### YOUR GOAL
The records that follow are to be repeated exactly, without any pictures.
══ RECORDED DATA
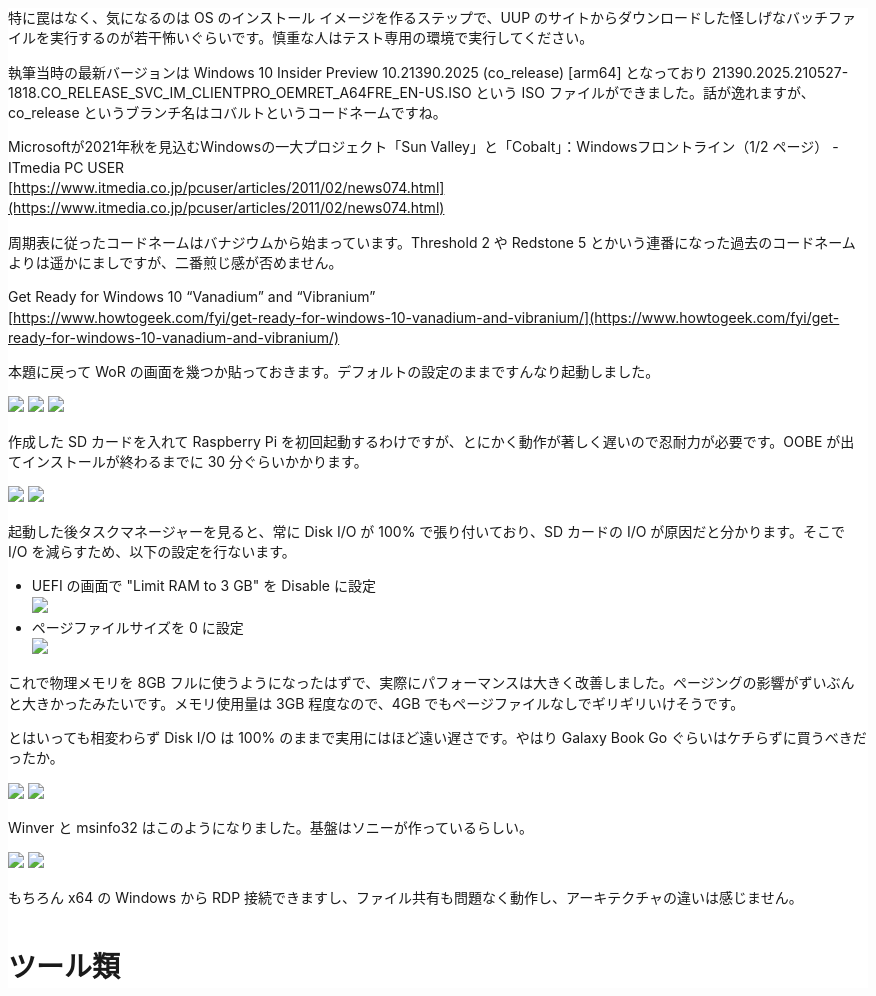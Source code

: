 特に罠はなく、気になるのは OS のインストール イメージを作るステップで、UUP のサイトからダウンロードした怪しげなバッチファイルを実行するのが若干怖いぐらいです。慎重な人はテスト専用の環境で実行してください。

執筆当時の最新バージョンは Windows 10 Insider Preview 10.21390.2025 (co_release) [arm64] となっており 21390.2025.210527-1818.CO_RELEASE_SVC_IM_CLIENTPRO_OEMRET_A64FRE_EN-US.ISO という ISO ファイルができました。話が逸れますが、co_release というブランチ名はコバルトというコードネームですね。

Microsoftが2021年秋を見込むWindowsの一大プロジェクト「Sun Valley」と「Cobalt」：Windowsフロントライン（1/2 ページ） - ITmedia PC USER<br />
[https://www.itmedia.co.jp/pcuser/articles/2011/02/news074.html](https://www.itmedia.co.jp/pcuser/articles/2011/02/news074.html)

周期表に従ったコードネームはバナジウムから始まっています。Threshold 2 や Redstone 5 とかいう連番になった過去のコードネームよりは遥かにましですが、二番煎じ感が否めません。

Get Ready for Windows 10 “Vanadium” and “Vibranium”<br />
[https://www.howtogeek.com/fyi/get-ready-for-windows-10-vanadium-and-vibranium/](https://www.howtogeek.com/fyi/get-ready-for-windows-10-vanadium-and-vibranium/)

本題に戻って WoR の画面を幾つか貼っておきます。デフォルトの設定のままですんなり起動しました。

<img src="{{site.assets_url}}2021-06-26-wor01.png" style="width:75%" />

<img src="{{site.assets_url}}2021-06-26-wor02.png" style="width:75%" />

<img src="{{site.assets_url}}2021-06-26-wor03.png" style="width:75%" />

作成した SD カードを入れて Raspberry Pi を初回起動するわけですが、とにかく動作が著しく遅いので忍耐力が必要です。OOBE が出てインストールが終わるまでに 30 分ぐらいかかります。

<img src="{{site.assets_url}}2021-06-26-windows-boot.jpg" style="width:45%"/>
<img src="{{site.assets_url}}2021-06-26-windows-oobe.jpg" style="width:45%"/>

起動した後タスクマネージャーを見ると、常に Disk I/O が 100% で張り付いており、SD カードの I/O が原因だと分かります。そこで I/O を減らすため、以下の設定を行ないます。

-	UEFI の画面で "Limit RAM to 3 GB" を Disable に設定<br /><img src="{{site.assets_url}}2021-06-26-uefi-3gb.jpg" style="width:70%" />
-	ページファイルサイズを 0 に設定<br /><img src="{{site.assets_url}}2021-06-26-zeroswap.png" style="width:40%" />

これで物理メモリを 8GB フルに使うようになったはずで、実際にパフォーマンスは大きく改善しました。ページングの影響がずいぶんと大きかったみたいです。メモリ使用量は 3GB 程度なので、4GB でもページファイルなしでギリギリいけそうです。

とはいっても相変わらず Disk I/O は 100% のままで実用にはほど遠い遅さです。やはり Galaxy Book Go ぐらいはケチらずに買うべきだったか。

<img src="{{site.assets_url}}2021-06-26-taskmgr-cpu.png" style="width:45%"/>
<img src="{{site.assets_url}}2021-06-26-taskmgr-disk.png" style="width:45%"/>

Winver と msinfo32 はこのようになりました。基盤はソニーが作っているらしい。

<img src="{{site.assets_url}}2021-06-26-winver.png" style="width:35%" />
<img src="{{site.assets_url}}2021-06-26-msinfo32.png" style="width:60%" />

もちろん x64 の Windows から RDP 接続できますし、ファイル共有も問題なく動作し、アーキテクチャの違いは感じません。

# ツール類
════
### EXPECTED ANSWER
Source code

: 特に罠はなく、気になるのは OS のインストール イメージを作るステップで、UUP のサイトからダウンロードした怪しげなバッチファイルを実行するのが若干怖いぐらいです。慎重な人はテスト専用の環境で実行してください。

執筆当時の最新バージョンは Windows 10 Insider Preview 10.21390.2025 (co_release) [arm64] となっており 21390.2025.210527-1818.CO_RELEASE_SVC_IM_CLIENTPRO_OEMRET_A64FRE_EN-US.ISO という ISO ファイルができました。話が逸れますが、co_release というブランチ名はコバルトというコードネームですね。

Microsoftが2021年秋を見込むWindowsの一大プロジェクト「Sun Valley」と「Cobalt」：Windowsフロントライン（1/2 ページ） - ITmedia PC USER<br />
[https://www.itmedia.co.jp/pcuser/articles/2011/02/news074.html](https://www.itmedia.co.jp/pcuser/articles/2011/02/news074.html)

周期表に従ったコードネームはバナジウムから始まっています。Threshold 2 や Redstone 5 とかいう連番になった過去のコードネームよりは遥かにましですが、二番煎じ感が否めません。

Get Ready for Windows 10 “Vanadium” and “Vibranium”<br />
[https://www.howtogeek.com/fyi/get-ready-for-windows-10-vanadium-and-vibranium/](https://www.howtogeek.com/fyi/get-ready-for-windows-10-vanadium-and-vibranium/)

本題に戻って WoR の画面を幾つか貼っておきます。デフォルトの設定のままですんなり起動しました。

<img src="{{site.assets_url}}2021-06-26-wor01.png" style="width:75%" />

<img src="{{site.assets_url}}2021-06-26-wor02.png" style="width:75%" />

<img src="{{site.assets_url}}2021-06-26-wor03.png" style="width:75%" />

作成した SD カードを入れて Raspberry Pi を初回起動するわけですが、とにかく動作が著しく遅いので忍耐力が必要です。OOBE が出てインストールが終わるまでに 30 分ぐらいかかります。

<img src="{{site.assets_url}}2021-06-26-windows-boot.jpg" style="width:45%"/>
<img src="{{site.assets_url}}2021-06-26-windows-oobe.jpg" style="width:45%"/>

起動した後タスクマネージャーを見ると、常に Disk I/O が 100% で張り付いており、SD カードの I/O が原因だと分かります。そこで I/O を減らすため、以下の設定を行ないます。

-	UEFI の画面で "Limit RAM to 3 GB" を Disable に設定<br /><img src="{{site.assets_url}}2021-06-26-uefi-3gb.jpg" style="width:70%" />
-	ページファイルサイズを 0 に設定<br /><img src="{{site.assets_url}}2021-06-26-zeroswap.png" style="width:40%" />

これで物理メモリを 8GB フルに使うようになったはずで、実際にパフォーマンスは大きく改善しました。ページングの影響がずいぶんと大きかったみたいです。メモリ使用量は 3GB 程度なので、4GB でもページファイルなしでギリギリいけそうです。

とはいっても相変わらず Disk I/O は 100% のままで実用にはほど遠い遅さです。やはり Galaxy Book Go ぐらいはケチらずに買うべきだったか。

<img src="{{site.assets_url}}2021-06-26-taskmgr-cpu.png" style="width:45%"/>
<img src="{{site.assets_url}}2021-06-26-taskmgr-disk.png" style="width:45%"/>

Winver と msinfo32 はこのようになりました。基盤はソニーが作っているらしい。

<img src="{{site.assets_url}}2021-06-26-winver.png" style="width:35%" />
<img src="{{site.assets_url}}2021-06-26-msinfo32.png" style="width:60%" />

もちろん x64 の Windows から RDP 接続できますし、ファイル共有も問題なく動作し、アーキテクチャの違いは感じません。

# ツール類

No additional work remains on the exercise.